Nov, 2015.- Reviso mi stand, cientos de recortes se presentan ante mis ojos, uno de ellos destaca, Chávez y los libros, sí, propuesta del excelente intelectual cubano Pedro de la Hoz, publicada en la página cultural del diario Juventud Rebelde con fecha ‘2 de diciembre de 2006’.
El tiempo ha transcurrido, el escrito poco a poco ha perdido su color original pero jamás su esencia, dirigida a demostrar la relación que siempre existió entre un hombre inimitable y un compañero leal, el libro.
Con palabras profundas y certeras, el periodista enfatiza en cuánto el Comandante Supremo de la Revolución bolivariana leía y se instruía.

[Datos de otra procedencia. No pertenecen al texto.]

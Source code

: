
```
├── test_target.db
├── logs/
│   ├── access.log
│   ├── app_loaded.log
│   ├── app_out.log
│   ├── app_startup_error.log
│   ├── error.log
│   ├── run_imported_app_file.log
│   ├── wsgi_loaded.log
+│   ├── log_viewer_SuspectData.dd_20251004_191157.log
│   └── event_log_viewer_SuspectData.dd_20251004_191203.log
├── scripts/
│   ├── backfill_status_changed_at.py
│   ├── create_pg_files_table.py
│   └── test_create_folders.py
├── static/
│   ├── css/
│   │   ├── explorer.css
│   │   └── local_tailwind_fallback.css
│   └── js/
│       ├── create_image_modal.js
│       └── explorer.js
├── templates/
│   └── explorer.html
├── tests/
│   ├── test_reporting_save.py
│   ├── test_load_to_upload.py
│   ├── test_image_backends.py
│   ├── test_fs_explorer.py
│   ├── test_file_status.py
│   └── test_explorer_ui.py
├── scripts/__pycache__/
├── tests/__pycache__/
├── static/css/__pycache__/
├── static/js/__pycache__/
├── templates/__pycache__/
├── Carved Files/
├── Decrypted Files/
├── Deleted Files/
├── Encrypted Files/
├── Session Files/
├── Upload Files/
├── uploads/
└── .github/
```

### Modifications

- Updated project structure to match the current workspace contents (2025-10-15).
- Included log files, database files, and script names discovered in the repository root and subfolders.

Conocía al dedillo estrofas llaneras y estampas de hondo folclor.
El inolvidable Jefe de Estado, el mismo que encabezó y puso en marcha innumerables transformaciones vigentes en la Venezuela de hoy, no escatimó tiempos ni posibilidades para demostrarle al mundo que sus dos grandes pasiones eran Simón Bolívar, El Libertador, y la poesía popular de su país.

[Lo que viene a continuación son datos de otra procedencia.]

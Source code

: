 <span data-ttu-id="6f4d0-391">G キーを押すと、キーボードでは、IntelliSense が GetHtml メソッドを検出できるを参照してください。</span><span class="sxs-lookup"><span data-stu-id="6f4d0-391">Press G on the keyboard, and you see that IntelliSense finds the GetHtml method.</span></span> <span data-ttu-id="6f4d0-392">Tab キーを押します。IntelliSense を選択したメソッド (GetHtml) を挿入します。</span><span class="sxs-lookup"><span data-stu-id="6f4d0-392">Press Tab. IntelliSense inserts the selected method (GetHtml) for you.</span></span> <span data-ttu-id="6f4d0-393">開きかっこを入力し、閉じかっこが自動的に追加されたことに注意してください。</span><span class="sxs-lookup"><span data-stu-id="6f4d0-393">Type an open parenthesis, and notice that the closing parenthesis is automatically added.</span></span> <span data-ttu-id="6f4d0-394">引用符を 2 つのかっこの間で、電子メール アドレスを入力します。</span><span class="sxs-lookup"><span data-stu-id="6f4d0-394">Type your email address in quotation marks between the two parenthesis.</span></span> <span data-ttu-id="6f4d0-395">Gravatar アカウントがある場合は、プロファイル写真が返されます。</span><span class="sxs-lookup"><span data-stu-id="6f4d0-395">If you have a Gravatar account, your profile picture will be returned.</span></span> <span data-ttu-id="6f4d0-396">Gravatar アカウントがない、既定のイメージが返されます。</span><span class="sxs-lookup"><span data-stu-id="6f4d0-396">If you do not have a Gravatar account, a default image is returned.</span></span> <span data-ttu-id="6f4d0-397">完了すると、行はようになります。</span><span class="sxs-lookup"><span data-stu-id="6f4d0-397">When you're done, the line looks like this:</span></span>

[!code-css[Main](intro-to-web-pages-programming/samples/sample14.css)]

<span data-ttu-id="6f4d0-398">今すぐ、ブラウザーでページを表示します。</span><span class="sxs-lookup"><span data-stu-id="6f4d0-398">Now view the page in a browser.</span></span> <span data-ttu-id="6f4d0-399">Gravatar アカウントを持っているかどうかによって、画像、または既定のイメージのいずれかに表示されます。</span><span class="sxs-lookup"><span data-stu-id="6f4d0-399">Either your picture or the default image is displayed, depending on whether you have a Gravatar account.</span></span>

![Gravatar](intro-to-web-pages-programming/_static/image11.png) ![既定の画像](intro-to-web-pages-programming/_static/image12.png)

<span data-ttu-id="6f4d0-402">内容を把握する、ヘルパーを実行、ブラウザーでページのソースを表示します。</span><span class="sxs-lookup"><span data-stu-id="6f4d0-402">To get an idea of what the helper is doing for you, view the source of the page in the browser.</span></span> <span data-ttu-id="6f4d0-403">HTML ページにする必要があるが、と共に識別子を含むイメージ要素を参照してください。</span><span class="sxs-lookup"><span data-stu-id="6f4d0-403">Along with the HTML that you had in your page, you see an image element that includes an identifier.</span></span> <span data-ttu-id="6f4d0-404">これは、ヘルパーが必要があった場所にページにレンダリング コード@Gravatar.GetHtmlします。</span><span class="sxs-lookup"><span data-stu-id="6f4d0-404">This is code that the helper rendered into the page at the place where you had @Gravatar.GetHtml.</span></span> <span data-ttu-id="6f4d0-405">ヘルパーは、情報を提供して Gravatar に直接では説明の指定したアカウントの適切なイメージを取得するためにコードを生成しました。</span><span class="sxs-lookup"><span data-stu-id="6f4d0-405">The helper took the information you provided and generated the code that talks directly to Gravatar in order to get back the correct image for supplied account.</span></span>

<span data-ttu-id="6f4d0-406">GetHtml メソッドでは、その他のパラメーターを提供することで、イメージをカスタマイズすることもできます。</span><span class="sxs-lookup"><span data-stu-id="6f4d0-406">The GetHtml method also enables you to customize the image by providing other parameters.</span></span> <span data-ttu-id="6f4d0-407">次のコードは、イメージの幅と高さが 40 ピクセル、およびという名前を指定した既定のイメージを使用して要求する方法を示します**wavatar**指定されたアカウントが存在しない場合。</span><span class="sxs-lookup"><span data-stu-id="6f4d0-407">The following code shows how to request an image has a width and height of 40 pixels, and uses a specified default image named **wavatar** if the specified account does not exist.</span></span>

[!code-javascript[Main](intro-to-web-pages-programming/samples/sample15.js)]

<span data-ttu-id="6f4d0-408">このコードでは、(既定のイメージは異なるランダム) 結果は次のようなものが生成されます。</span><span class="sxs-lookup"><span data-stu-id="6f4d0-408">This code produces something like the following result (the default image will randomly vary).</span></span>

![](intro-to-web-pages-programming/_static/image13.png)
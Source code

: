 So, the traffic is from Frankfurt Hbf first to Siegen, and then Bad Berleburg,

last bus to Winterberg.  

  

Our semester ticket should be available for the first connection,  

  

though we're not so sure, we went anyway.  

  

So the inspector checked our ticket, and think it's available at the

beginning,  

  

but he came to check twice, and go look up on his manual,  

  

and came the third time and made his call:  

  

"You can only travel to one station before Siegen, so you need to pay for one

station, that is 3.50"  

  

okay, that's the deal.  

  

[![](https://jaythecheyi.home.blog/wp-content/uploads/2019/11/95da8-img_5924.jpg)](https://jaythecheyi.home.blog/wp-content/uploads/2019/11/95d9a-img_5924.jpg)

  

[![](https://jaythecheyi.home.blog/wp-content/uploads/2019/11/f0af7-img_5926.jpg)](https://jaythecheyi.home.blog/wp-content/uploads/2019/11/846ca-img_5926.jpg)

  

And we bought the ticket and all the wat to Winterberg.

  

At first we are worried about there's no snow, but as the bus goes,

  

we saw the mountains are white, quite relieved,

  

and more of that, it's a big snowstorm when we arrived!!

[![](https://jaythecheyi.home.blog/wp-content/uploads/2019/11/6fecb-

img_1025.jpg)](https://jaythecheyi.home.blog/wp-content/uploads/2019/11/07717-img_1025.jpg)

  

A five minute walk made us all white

Al leer lo expuesto por Pedro de la Oz recordé al Chávez enérgico que al dar la noticia de su enfermedad, cantó como nunca a su patria querida. Recordé el rostro inflamado por la reacción de los medicamentos y su gran corazón, que siempre palpitó por el amor hacia los humildes de la tierra.
En el trabajo periodístico destaca la foto del Hugo Chávez lector, el aficionado que no desdeñó la oportunidad de revisar la literatura política y de ciencias sociales, el que en una de sus visitas a Cuba decidió llevarse a casa la antología de poesía de amor realizada por la poetisa santiaguera Teresa Melo, Soy el amor, soy el verso.
El Chávez que prometió nunca irse regresa una y otra vez para continuar siendo devoto a la monumental novela Los miserables, del escritor francés Víctor Hugo. Vuelve con la adarga al brazo para insistir en la cualidad nueva del viento que sopla, pero mueve viejos molinos. Una y otra vez regresa para agradecerle al creador cubano Miguel Barnet su poema dedicado a Ernesto Guevara:
Che/tú lo sabes todo/los recovecos de la sierra/el asma sobre la yerba fría/la tribuna/el oleaje en la noche/y hasta de qué se hacen los frutos y las yuntas. /No es que yo quiera darte/pluma por pistola/pero el poeta eres tú.
Entre Chávez y los libros nació un binomio seguro de trascender, una mezcla de historia, amor y empeño, una fusión que abre caminos en todas las épocas, un golpe de suerte que permite a los que mucho le veneramos y jamás olvidamos conocer de la grandeza de un amigo que luchó hasta su último aliento contra la hostilidad del imperialismo y la reacción interna.